→ What you should do
Go through the material and copy each line that includes "generated".

→ Task material
'''
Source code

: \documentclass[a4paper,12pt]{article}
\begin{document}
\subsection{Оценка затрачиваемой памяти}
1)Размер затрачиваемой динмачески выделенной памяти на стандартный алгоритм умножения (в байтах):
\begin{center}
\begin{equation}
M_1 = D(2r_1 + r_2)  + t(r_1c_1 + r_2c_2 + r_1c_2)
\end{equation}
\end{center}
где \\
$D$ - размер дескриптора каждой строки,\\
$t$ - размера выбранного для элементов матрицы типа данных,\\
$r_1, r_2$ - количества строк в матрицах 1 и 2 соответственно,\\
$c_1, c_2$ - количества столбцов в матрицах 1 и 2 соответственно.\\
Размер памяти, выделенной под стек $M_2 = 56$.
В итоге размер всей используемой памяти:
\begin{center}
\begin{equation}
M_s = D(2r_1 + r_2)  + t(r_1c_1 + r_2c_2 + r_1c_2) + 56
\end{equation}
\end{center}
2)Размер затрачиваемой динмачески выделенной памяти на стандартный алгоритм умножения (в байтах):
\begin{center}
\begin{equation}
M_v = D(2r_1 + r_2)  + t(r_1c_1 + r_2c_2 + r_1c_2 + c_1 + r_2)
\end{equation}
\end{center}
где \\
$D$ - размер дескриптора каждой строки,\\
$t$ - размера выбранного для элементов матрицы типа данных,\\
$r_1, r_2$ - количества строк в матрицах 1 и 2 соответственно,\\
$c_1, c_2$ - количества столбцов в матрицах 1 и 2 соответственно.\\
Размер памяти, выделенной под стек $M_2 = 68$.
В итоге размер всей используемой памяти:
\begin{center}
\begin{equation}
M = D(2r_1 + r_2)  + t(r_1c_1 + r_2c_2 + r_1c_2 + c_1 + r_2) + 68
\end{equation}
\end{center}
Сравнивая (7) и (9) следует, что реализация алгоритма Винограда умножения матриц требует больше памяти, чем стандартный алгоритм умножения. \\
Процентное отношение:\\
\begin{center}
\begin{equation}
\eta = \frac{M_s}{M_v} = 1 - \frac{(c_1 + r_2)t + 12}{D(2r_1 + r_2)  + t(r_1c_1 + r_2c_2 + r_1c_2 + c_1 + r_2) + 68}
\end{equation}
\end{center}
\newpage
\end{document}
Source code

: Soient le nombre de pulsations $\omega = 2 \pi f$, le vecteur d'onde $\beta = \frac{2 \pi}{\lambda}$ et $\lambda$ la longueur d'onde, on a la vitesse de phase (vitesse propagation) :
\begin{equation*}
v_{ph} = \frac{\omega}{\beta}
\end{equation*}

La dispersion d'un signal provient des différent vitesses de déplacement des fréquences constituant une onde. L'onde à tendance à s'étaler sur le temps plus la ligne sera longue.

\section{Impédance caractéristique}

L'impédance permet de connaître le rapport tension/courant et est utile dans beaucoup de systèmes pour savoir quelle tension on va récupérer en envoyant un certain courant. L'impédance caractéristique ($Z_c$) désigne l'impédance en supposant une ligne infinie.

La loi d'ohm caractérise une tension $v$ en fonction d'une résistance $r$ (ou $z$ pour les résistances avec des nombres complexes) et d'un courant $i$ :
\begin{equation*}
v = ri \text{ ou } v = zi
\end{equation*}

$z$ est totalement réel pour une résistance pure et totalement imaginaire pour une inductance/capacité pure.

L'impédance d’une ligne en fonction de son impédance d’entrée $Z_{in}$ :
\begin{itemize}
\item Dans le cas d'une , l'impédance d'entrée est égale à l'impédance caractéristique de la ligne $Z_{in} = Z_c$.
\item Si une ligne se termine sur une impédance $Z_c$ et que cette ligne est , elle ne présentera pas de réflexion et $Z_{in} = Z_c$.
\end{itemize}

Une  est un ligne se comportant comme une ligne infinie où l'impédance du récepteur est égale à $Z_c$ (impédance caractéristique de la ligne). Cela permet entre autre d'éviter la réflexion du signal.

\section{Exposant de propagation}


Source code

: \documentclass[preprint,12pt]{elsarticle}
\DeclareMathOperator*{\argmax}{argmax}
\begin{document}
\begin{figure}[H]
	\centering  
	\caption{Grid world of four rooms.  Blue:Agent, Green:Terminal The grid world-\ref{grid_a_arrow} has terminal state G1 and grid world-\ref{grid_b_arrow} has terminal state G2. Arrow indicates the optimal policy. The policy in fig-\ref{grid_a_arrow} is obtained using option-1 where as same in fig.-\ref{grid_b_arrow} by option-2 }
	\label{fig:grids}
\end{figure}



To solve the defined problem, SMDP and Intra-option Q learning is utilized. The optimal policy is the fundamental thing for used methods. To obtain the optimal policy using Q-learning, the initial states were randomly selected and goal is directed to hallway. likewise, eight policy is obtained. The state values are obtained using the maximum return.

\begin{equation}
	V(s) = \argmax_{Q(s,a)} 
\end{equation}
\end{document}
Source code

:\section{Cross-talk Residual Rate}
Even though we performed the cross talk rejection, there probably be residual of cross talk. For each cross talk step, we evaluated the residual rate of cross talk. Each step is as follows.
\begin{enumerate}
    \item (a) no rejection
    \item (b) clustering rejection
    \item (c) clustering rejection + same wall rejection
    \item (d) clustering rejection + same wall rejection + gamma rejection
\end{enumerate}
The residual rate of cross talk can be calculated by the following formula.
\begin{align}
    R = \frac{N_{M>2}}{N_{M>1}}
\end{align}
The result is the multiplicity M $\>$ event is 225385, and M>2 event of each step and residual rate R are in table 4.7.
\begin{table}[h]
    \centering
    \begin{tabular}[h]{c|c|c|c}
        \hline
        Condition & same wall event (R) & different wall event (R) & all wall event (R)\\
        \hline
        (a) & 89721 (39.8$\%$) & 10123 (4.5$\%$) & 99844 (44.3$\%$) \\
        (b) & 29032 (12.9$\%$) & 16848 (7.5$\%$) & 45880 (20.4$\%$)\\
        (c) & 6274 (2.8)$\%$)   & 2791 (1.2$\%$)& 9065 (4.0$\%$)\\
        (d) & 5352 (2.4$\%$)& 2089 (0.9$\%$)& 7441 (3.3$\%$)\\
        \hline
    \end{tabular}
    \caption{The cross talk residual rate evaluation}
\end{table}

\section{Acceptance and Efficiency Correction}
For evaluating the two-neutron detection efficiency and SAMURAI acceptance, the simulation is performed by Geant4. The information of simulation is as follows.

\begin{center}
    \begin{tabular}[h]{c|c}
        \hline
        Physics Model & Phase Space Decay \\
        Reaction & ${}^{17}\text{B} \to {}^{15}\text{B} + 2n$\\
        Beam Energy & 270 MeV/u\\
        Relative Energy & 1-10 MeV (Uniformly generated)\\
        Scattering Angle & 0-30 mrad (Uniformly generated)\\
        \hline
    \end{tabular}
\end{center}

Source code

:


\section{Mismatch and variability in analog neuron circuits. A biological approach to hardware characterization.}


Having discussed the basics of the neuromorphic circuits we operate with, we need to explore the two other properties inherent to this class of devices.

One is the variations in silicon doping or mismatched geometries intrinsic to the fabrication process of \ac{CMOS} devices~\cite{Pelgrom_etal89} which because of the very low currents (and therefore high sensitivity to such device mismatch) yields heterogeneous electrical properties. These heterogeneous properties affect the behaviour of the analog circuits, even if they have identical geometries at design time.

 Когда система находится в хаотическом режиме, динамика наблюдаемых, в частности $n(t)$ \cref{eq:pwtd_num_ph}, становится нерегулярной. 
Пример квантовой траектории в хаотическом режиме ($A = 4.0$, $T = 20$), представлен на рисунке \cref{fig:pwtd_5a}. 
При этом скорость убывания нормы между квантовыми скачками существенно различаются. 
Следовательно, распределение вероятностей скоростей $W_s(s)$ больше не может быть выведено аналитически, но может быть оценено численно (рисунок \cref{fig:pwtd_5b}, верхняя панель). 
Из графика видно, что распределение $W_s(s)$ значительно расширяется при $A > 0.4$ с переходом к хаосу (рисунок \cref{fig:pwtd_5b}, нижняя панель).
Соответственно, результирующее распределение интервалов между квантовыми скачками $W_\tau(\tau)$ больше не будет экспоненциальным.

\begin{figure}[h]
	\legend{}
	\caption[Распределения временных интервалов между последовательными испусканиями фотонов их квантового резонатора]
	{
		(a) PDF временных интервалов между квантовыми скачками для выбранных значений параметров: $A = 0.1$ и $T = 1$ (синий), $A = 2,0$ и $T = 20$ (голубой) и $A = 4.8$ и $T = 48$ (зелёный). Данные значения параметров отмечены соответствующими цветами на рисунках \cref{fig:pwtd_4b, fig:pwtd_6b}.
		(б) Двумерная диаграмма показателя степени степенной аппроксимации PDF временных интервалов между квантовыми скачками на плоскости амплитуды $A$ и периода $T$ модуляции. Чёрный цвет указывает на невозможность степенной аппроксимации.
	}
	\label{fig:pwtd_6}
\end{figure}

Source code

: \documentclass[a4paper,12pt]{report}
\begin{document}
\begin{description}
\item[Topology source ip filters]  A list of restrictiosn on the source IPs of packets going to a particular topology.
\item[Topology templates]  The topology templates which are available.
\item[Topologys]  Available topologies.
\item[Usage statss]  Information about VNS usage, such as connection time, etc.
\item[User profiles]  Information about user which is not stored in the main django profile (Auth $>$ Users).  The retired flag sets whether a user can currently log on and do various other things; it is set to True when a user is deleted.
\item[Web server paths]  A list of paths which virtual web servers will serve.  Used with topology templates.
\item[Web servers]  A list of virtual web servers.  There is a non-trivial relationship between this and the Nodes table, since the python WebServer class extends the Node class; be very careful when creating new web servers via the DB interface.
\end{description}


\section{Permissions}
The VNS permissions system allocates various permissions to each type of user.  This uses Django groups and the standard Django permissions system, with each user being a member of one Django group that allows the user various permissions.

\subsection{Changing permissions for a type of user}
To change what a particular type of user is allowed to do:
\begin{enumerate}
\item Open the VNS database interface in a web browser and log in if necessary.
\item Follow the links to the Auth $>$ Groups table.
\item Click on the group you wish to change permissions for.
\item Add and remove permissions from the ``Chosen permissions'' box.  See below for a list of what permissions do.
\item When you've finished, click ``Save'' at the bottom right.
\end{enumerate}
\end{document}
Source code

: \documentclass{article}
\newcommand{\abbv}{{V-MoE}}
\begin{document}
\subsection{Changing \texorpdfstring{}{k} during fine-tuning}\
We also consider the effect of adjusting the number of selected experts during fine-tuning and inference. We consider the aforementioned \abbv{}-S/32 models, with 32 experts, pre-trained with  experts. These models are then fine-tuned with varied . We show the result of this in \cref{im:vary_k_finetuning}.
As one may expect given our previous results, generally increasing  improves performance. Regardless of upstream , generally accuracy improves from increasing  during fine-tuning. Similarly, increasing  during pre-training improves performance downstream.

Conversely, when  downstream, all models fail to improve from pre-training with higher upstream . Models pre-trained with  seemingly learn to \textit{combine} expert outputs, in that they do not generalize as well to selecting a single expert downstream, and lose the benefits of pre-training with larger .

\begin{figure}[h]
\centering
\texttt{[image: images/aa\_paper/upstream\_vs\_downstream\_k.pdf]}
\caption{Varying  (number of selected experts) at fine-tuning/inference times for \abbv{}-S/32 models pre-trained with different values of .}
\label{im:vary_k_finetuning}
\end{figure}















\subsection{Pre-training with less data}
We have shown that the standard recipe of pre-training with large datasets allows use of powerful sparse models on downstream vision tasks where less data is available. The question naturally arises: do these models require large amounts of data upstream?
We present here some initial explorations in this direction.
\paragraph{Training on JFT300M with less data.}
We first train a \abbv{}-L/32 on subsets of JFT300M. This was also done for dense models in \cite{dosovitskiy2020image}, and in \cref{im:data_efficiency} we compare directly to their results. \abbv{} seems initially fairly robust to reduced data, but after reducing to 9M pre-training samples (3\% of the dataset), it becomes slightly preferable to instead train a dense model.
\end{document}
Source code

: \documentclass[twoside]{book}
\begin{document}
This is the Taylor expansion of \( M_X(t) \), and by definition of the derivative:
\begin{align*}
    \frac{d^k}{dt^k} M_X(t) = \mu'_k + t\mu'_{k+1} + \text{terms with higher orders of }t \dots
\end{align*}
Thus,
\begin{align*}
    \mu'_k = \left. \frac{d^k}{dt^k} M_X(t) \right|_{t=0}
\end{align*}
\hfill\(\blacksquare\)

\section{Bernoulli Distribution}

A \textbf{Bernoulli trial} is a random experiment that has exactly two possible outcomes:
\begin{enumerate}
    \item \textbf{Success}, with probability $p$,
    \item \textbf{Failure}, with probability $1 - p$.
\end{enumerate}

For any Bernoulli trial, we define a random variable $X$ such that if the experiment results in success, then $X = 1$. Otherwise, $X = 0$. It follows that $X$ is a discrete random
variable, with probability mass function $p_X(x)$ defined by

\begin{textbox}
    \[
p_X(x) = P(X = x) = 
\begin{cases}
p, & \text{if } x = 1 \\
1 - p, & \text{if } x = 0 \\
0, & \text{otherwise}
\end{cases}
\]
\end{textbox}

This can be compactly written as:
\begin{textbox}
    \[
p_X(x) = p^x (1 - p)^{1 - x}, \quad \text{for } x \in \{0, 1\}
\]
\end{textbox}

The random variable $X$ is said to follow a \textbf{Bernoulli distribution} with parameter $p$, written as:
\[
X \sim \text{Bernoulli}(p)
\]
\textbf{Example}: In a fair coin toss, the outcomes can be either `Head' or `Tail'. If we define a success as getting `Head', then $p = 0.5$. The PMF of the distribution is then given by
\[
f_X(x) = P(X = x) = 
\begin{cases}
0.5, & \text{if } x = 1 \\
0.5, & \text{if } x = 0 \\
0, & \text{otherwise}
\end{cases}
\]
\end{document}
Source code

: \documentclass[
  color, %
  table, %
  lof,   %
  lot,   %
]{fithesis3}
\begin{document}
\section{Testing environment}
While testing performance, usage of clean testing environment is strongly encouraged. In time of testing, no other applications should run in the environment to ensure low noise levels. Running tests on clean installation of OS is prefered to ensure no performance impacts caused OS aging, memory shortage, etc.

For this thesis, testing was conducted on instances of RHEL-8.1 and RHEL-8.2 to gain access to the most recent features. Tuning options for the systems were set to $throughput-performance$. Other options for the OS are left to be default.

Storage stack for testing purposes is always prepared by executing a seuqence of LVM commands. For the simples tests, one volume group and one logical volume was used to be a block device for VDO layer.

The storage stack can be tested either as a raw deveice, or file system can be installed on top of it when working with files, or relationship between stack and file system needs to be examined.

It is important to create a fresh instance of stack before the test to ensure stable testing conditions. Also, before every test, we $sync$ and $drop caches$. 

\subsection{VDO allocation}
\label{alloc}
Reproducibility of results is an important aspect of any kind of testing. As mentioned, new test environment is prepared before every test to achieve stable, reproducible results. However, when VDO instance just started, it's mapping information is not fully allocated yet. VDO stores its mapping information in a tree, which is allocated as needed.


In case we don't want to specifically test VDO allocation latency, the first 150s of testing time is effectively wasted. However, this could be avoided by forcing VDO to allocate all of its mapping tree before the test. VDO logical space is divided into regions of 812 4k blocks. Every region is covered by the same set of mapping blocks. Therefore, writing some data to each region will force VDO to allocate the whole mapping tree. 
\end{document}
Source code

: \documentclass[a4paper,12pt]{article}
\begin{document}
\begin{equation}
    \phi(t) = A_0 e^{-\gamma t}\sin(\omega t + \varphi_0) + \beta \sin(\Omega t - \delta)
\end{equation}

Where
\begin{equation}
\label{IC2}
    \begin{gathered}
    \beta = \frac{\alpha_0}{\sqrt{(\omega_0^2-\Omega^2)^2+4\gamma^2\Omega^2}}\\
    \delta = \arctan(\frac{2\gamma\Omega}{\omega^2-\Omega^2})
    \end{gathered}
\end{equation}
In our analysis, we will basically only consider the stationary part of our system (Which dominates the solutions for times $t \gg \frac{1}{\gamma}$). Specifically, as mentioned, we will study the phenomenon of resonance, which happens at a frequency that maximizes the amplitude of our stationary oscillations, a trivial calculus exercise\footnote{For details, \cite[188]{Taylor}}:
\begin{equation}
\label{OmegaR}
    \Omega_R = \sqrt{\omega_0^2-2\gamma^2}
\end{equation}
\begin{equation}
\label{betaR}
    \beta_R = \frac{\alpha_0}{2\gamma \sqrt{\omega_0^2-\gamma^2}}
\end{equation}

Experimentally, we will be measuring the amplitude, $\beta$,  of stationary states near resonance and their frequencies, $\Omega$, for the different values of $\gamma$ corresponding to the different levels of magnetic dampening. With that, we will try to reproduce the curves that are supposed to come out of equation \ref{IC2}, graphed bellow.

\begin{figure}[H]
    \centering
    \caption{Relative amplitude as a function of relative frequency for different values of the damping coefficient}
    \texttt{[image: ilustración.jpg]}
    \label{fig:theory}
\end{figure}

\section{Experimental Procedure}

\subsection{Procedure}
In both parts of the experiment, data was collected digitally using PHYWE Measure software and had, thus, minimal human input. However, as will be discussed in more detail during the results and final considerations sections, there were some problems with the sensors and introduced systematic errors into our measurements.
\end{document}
'''
→ Answer to this problem
        Relative Energy & 1-10 MeV (Uniformly generated)\\
        Scattering Angle & 0-30 mrad (Uniformly generated)\\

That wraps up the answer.